DIRECTIONS:
Starting at the first line of the entries below, please return exactly each line up to and including the one with "有关当前MySQL版本和下载"; pictures stay out.

Saved data entries:
□ □ □

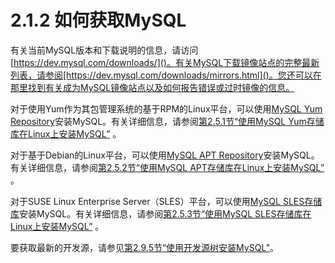# 2.1.2 如何获取MySQL

有关当前MySQL版本和下载说明的信息，请访问[https://dev.mysql.com/downloads/]()。有关MySQL下载镜像站点的完整最新列表，请参阅[https://dev.mysql.com/downloads/mirrors.html]()。您还可以在那里找到有关成为MySQL镜像站点以及如何报告错误或过时镜像的信息。

对于使用Yum作为其包管理系统的基于RPM的Linux平台，可以使用[MySQL Yum Repository](https://dev.mysql.com/downloads/repo/yum/)安装MySQL。有关详细信息，请参阅[第2.5.1节“使用MySQL Yum存储库在Linux上安装MySQL”](https://dev.mysql.com/doc/refman/8.0/en/linux-installation-yum-repo.html) 。

对于基于Debian的Linux平台，可以使用[MySQL APT Repository](https://dev.mysql.com/downloads/repo/apt/)安装MySQL。有关详细信息，请参阅[第2.5.2节“使用MySQL APT存储库在Linux上安装MySQL”](https://dev.mysql.com/doc/refman/8.0/en/linux-installation-apt-repo.html) 。

对于SUSE Linux Enterprise Server（SLES）平台，可以使用[MySQL SLES存储库](https://dev.mysql.com/downloads/repo/suse/)安装MySQL。有关详细信息，请参阅[第2.5.3节“使用MySQL SLES存储库在Linux上安装MySQL”](https://dev.mysql.com/doc/refman/8.0/en/linux-installation-sles-repo.html) 。

要获取最新的开发源，请参见[第2.9.5节“使用开发源树安装MySQL”](https://dev.mysql.com/doc/refman/8.0/en/installing-development-tree.html)。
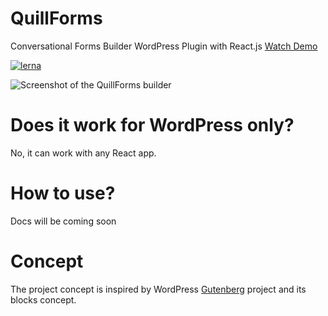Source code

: # QuillForms
Conversational Forms Builder WordPress Plugin with React.js
[Watch Demo](https://www.quillforms.com/demo)


[![lerna](https://img.shields.io/badge/maintained%20with-lerna-cc00ff.svg)](https://lerna.js.org)

![Screenshot of the QuillForms builder](https://quillforms.com/wp-content/uploads/2021/06/quillforms-builder.png)


# Does it work for WordPress only?
No, it can work with any React app.

# How to use?
Docs will be coming soon

# Concept
The project concept is inspired by WordPress [Gutenberg](https://github.com/WordPress/gutenberg) project and its blocks concept.
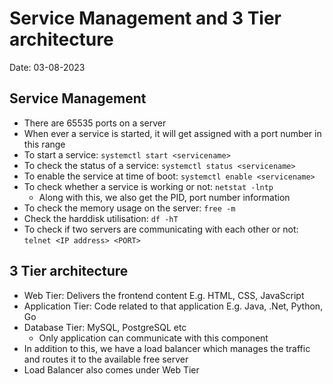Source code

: # Service Management and 3 Tier architecture

Date: 03-08-2023

## Service Management

- There are 65535 ports on a server
- When ever a service is started, it will get assigned with a port number in this range
- To start a service: `systemctl start <servicename>`
- To check the status of a service: `systemctl status <servicename>`
- To enable the service at time of boot: `systemctl enable <servicename>`
- To check whether a service is working or not: `netstat -lntp`
  - Along with this, we also get the PID, port number information
- To check the memory usage on the server: `free -m`
- Check the harddisk utilisation: `df -hT`
- To check if two servers are communicating with each other or not: `telnet <IP address> <PORT>`

## 3 Tier architecture

- Web Tier: Delivers the frontend content E.g. HTML, CSS, JavaScript
- Application Tier: Code related to that application E.g. Java, .Net, Python, Go
- Database Tier: MySQL, PostgreSQL etc
  - Only application can communicate with this component
- In addition to this, we have a load balancer which manages the traffic and routes it to the available free server
- Load Balancer also comes under Web Tier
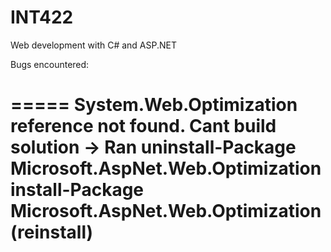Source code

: # INT422
Web development with C# and ASP.NET

Bugs encountered:

=====
System.Web.Optimization reference not found. Cant build solution -> Ran
  uninstall-Package Microsoft.AspNet.Web.Optimization 
  install-Package Microsoft.AspNet.Web.Optimization (reinstall)
=====
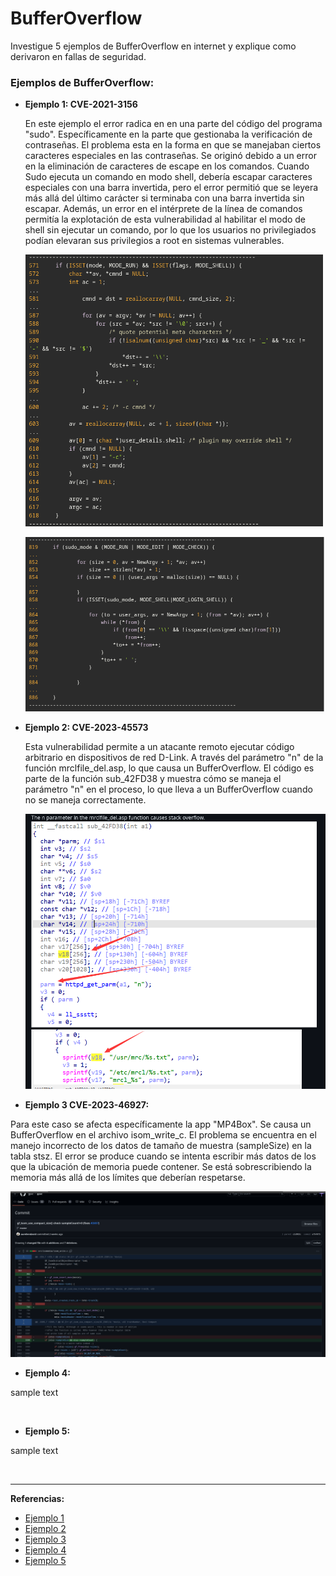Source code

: # BufferOverflow
Investigue 5 ejemplos de BufferOverflow en internet y explique como derivaron en fallas de seguridad.

### Ejemplos de BufferOverflow:

- **Ejemplo 1: CVE-2021-3156**

  En este ejemplo el error radica en en una parte del código del programa "sudo". Específicamente en la parte que gestionaba la verificación de contraseñas. El problema esta en la forma en que se manejaban ciertos caracteres especiales en las contraseñas. Se originó debido a un error en la eliminación de caracteres de escape en los comandos. Cuando Sudo ejecuta un comando en modo shell, debería escapar caracteres especiales con una barra invertida, pero el error permitió que se leyera más allá del último carácter si terminaba con una barra invertida sin escapar. Además, un error en el intérprete de la línea de comandos permitía la explotación de esta vulnerabilidad al habilitar el modo de shell sin ejecutar un comando, por lo que los usuarios no privilegiados podían elevaran sus privilegios a root en sistemas vulnerables.
  
  ![](https://github.com/raulvillalpando/BufferOverflow/blob/main/CVE-2021-3156_1.png)
  
  ![](https://github.com/raulvillalpando/BufferOverflow/blob/main/CVE-2021-3156_2.png)
  
- **Ejemplo 2: CVE-2023-45573**

  Esta vulnerabilidad permite a un atacante remoto ejecutar código arbitrario en dispositivos de red D-Link. A través del parámetro "n" de la función mrclfile_del.asp, lo que causa un BufferOverflow. El código es parte de la función sub_42FD38 y muestra cómo se maneja el parámetro "n" en el proceso, lo que lleva a un BufferOverflow cuando no se maneja correctamente.

  ![](https://github.com/raulvillalpando/BufferOverflow/blob/main/CVE-2023-45573.png)

- **Ejemplo 3 CVE-2023-46927:**

 Para este caso se afecta específicamente la app "MP4Box". Se causa un BufferOverflow en el archivo isom_write_c. El problema se encuentra en el manejo incorrecto de los datos de tamaño de muestra (sampleSize) en la tabla stsz. El error se produce cuando se intenta escribir más datos de los que la ubicación de memoria puede contener. Se está sobrescribiendo la memoria más allá de los límites que deberían respetarse.

 ![](https://github.com/raulvillalpando/BufferOverflow/blob/main/CVE-2023-46927.png)

 - **Ejemplo 4:**

 sample text
 
 ![]()

 - **Ejemplo 5:**

 sample text
 
 ![]()

---

**Referencias:**
- [Ejemplo 1](https://blog.qualys.com/vulnerabilities-threat-research/2021/01/26/cve-2021-3156-heap-based-buffer-overflow-in-sudo-baron-samedit)
- [Ejemplo 2](https://github.com/Archerber/bug_submit/blob/main/D-Link/DI-7xxxx/bug7.md)
- [Ejemplo 3](https://github.com/gpac/gpac/commit/a7b467b151d9b54badbc4dd71e7a366b7c391817?diff=unified)
- [Ejemplo 4]()
- [Ejemplo 5]()
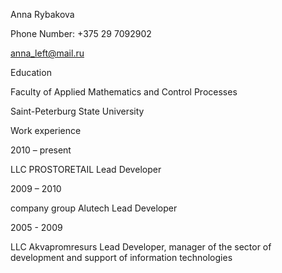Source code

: Anna Rybakova

Phone Number: +375 29 7092902

anna_left@mail.ru

 


Education

Faculty of Applied Mathematics and Control Processes

Saint-Peterburg State University

 

Work experience

2010 – present

LLC PROSTORETAIL Lead Developer

2009 – 2010

company group Alutech Lead Developer

2005 - 2009

LLC Akvapromresurs Lead Developer, manager of the sector of development and support of information technologies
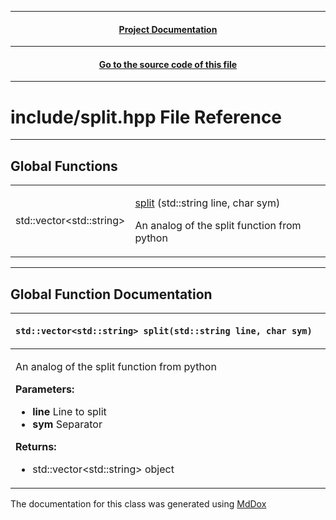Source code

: 
---
 <h4 align="center"> <a href="./../../Documentation.md"> Project Documentation </a></h4> 

---
 <h4 align="center"> <a href="../../.././include/split.hpp"> Go to the source code of this file </a></h4> 

---
# include/split.hpp File Reference

---
## Global Functions

|||
|-|-|
| std::vector\<std::string> | <p> [split](./split.md#std::vector<std::string>_split(std::string_line,_char_sym)) (std::string line, char sym) </p> <p> An analog of the split function from python </p> <img width=1920/> |


---
## Global Function Documentation

| <p id="std::vector<std::string>_split(std::string_line,_char_sym)"><p align="left"> `std::vector<std::string> split(std::string line, char sym)` |
|-|
| <p> <p> An analog of the split function from python </p><p> <b> Parameters: </b> </p> <ul> <li> <b> line </b> Line to split </li> <li> <b> sym </b> Separator </li> </ul><p> <b> Returns: </b> </p> <ul> <li> std::vector\<std::string> object </li> </ul> </p> <img width=1920/> | 


The documentation for this class was generated using [MdDox](https://github.com/DangeL187/MdDox)
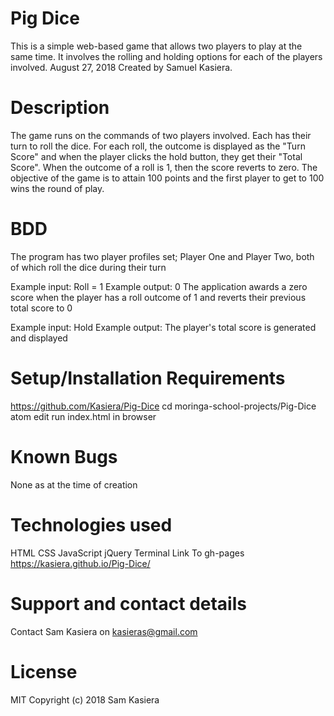 # Pig Dice

This is a simple web-based game that allows two players to play at the same time. It involves the rolling and holding options for each of the players involved.
August 27, 2018
Created by Samuel Kasiera.

# Description
The game runs on the commands of two players involved. Each has their turn to roll the dice. For each roll, the outcome is displayed as the "Turn Score" and when the player clicks the hold button, they get their "Total Score". When the outcome of a roll is 1, then the score reverts to zero. The objective of the game is to attain 100 points and the first player to get to 100 wins the round of play.

# BDD
The program has two player profiles set; Player One and Player Two, both of which roll the dice during their turn


Example input: Roll = 1
Example output: 0
The application awards a zero score when the player has a roll outcome of 1 and reverts their previous total score to 0

Example input: Hold
Example output: The player's total score is generated and displayed



# Setup/Installation Requirements
https://github.com/Kasiera/Pig-Dice
cd moringa-school-projects/Pig-Dice
atom
edit
run index.html in browser

# Known Bugs
None as at the time of creation

# Technologies used
HTML
CSS
JavaScript
jQuery
Terminal
Link To gh-pages
https://kasiera.github.io/Pig-Dice/

# Support and contact details
Contact Sam Kasiera on kasieras@gmail.com

# License
MIT Copyright (c) 2018 Sam Kasiera
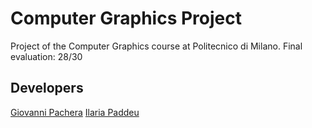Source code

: # Computer Graphics Project
Project of the Computer Graphics course at Politecnico di Milano. Final evaluation: 28/30

## Developers
[Giovanni Pachera](https://github.com/giovannipachera)
[Ilaria Paddeu](https://github.com/ilariapaddeu)
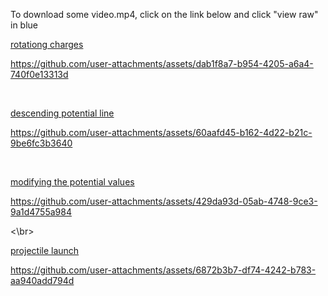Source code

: To download some video.mp4, click on the link below and click "view raw" in blue

[rotationg charges](https://github.com/physerikc/computational-physics-II/blob/main/videos%20list2/rotating%20charges.mp4)

https://github.com/user-attachments/assets/dab1f8a7-b954-4205-a6a4-740f0e13313d

<br/>

[descending potential line](https://github.com/physerikc/computational-physics-II/blob/main/videos%20list2/descending%20potential%20line.mp4)

https://github.com/user-attachments/assets/60aafd45-b162-4d22-b21c-9be6fc3b3640

<br/>

[modifying the potential values](https://github.com/physerikc/computational-physics-II/blob/main/videos%20list2/modifying%20the%20potential.mp4)

https://github.com/user-attachments/assets/429da93d-05ab-4748-9ce3-9a1d4755a984

<\br>

[projectile launch]()

https://github.com/user-attachments/assets/6872b3b7-df74-4242-b783-aa940add794d
















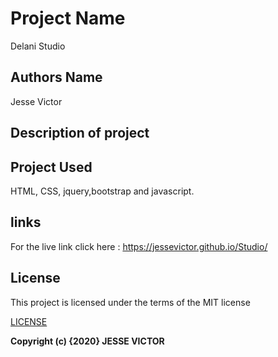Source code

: # Project Name

  Delani Studio

## Authors Name

  Jesse Victor

## Description of project


## Project Used

  HTML, CSS, jquery,bootstrap and javascript.

## links

  For the live link click here : https://jessevictor.github.io/Studio/

## License

 This project is licensed under the terms of the MIT license

[LICENSE](LICENSE)

__Copyright (c) {2020}  JESSE VICTOR__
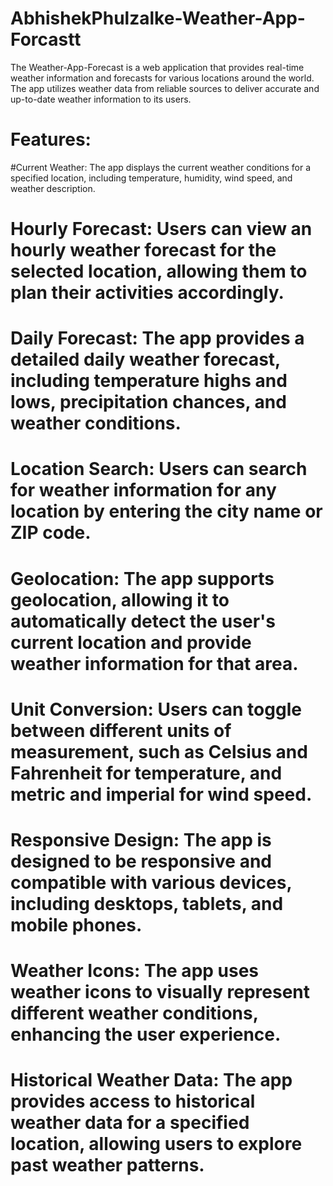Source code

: # AbhishekPhulzalke-Weather-App-Forcastt

The Weather-App-Forecast is a web application that provides real-time weather information and forecasts for various locations around the world. The app utilizes weather data from reliable sources to deliver accurate and up-to-date weather information to its users.

# Features:

#Current Weather: The app displays the current weather conditions for a specified location, including temperature, humidity, wind speed, and weather description.

# Hourly Forecast: Users can view an hourly weather forecast for the selected location, allowing them to plan their activities accordingly.
# Daily Forecast: The app provides a detailed daily weather forecast, including temperature highs and lows, precipitation chances, and weather conditions.
# Location Search: Users can search for weather information for any location by entering the city name or ZIP code.
# Geolocation: The app supports geolocation, allowing it to automatically detect the user's current location and provide weather information for that area.
# Unit Conversion: Users can toggle between different units of measurement, such as Celsius and Fahrenheit for temperature, and metric and imperial for wind speed.
# Responsive Design: The app is designed to be responsive and compatible with various devices, including desktops, tablets, and mobile phones.
# Weather Icons: The app uses weather icons to visually represent different weather conditions, enhancing the user experience.
# Historical Weather Data: The app provides access to historical weather data for a specified location, allowing users to explore past weather patterns.
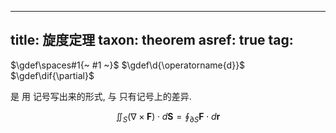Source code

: 
---
title: 旋度定理
taxon: theorem
asref: true
tag: [](./index.md)
---

$\gdef\spaces#1{~ #1 ~}$
$\gdef\d{\operatorname{d}}$
$\gdef\dif{\partial}$

[](./旋度定理.md) 是 [](./kelvin-stokes.md) 用 [](./旋度.md) 记号写出来的形式, 与 [](./kelvin-stokes.md) 只有记号上的差异.

$$
\iint_S (\nabla \times \mathbf{F}) \cdot d \mathbf{S} = \oint_{\partial S} \mathbf{F} \cdot d \mathbf{r}
$$

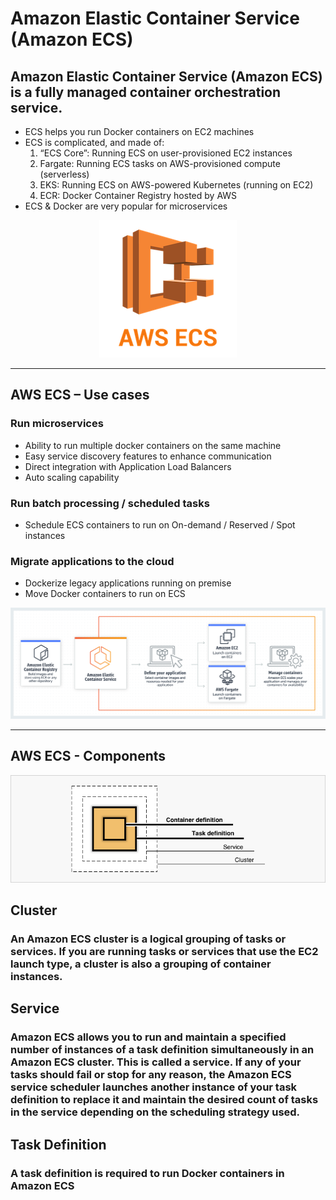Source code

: # Amazon Elastic Container Service (Amazon ECS)

## Amazon Elastic Container Service (Amazon ECS) is a fully managed container orchestration service. 

- ECS helps you run Docker containers on EC2 machines
- ECS is complicated, and made of:
    1. “ECS Core”: Running ECS on user-provisioned EC2 instances
    2. Fargate: Running ECS tasks on AWS-provisioned compute (serverless)
    3. EKS: Running ECS on AWS-powered Kubernetes (running on EC2)
    4. ECR: Docker Container Registry hosted by AWS
- ECS & Docker are very popular for microservices

<div style="text-align:center"><img src="images/ecs_logo.png" /></div>

---
## AWS ECS – Use cases
### Run microservices
- Ability to run multiple docker containers on the same machine
- Easy service discovery features to enhance communication
- Direct integration with Application Load Balancers
- Auto scaling capability
### Run batch processing / scheduled tasks
- Schedule ECS containers to run on On-demand / Reserved / Spot instances
### Migrate applications to the cloud
- Dockerize legacy applications running on premise
- Move Docker containers to run on ECS

<div style="text-align:center"><img src="images/ecs.png" /></div>

---
## AWS ECS - Components
<div style="text-align:center"><img src="images/ecs_architecture.png" /></div>

## Cluster
### An Amazon ECS cluster is a logical grouping of tasks or services. If you are running tasks or services that use the EC2 launch type, a cluster is also a grouping of container instances.

## Service
### Amazon ECS allows you to run and maintain a specified number of instances of a task definition simultaneously in an Amazon ECS cluster. This is called a service. If any of your tasks should fail or stop for any reason, the Amazon ECS service scheduler launches another instance of your task definition to replace it and maintain the desired count of tasks in the service depending on the scheduling strategy used.

## Task Definition
### A task definition is required to run Docker containers in Amazon ECS
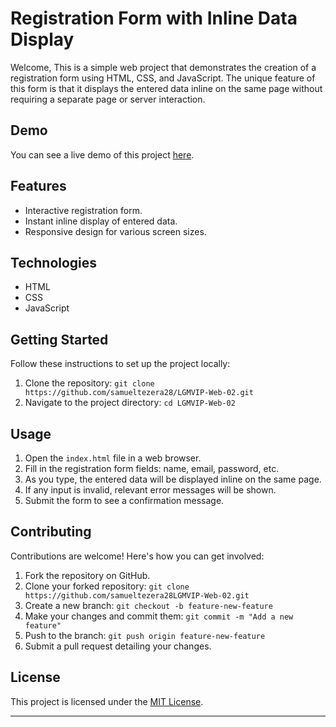 # Registration Form with Inline Data Display

Welcome, This is a simple web project that demonstrates the creation of a registration form using HTML, CSS, and JavaScript. The unique feature of this form is that it displays the entered data inline on the same page without requiring a separate page or server interaction.

## Demo

You can see a live demo of this project [here](https://64eb478c4e0fc55e8943b54f--lustrous-marigold-408415.netlify.app/).

## Features

- Interactive registration form.
- Instant inline display of entered data.
- Responsive design for various screen sizes.

## Technologies

- HTML
- CSS
- JavaScript

## Getting Started

Follow these instructions to set up the project locally:

1. Clone the repository: `git clone https://github.com/samueltezera28/LGMVIP-Web-02.git`
2. Navigate to the project directory: `cd LGMVIP-Web-02`

## Usage

1. Open the `index.html` file in a web browser.
2. Fill in the registration form fields: name, email, password, etc.
3. As you type, the entered data will be displayed inline on the same page.
4. If any input is invalid, relevant error messages will be shown.
5. Submit the form to see a confirmation message.

## Contributing

Contributions are welcome! Here's how you can get involved:

1. Fork the repository on GitHub.
2. Clone your forked repository: `git clone https://github.com/samueltezera28LGMVIP-Web-02.git`
3. Create a new branch: `git checkout -b feature-new-feature`
4. Make your changes and commit them: `git commit -m "Add a new feature"`
5. Push to the branch: `git push origin feature-new-feature`
6. Submit a pull request detailing your changes.

## License

This project is licensed under the [MIT License](LICENSE).

---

□ □ □

PROBLEM SOLUTION:
# 2.1.2 如何获取MySQL

有关当前MySQL版本和下载说明的信息，请访问[https://dev.mysql.com/downloads/]()。有关MySQL下载镜像站点的完整最新列表，请参阅[https://dev.mysql.com/downloads/mirrors.html]()。您还可以在那里找到有关成为MySQL镜像站点以及如何报告错误或过时镜像的信息。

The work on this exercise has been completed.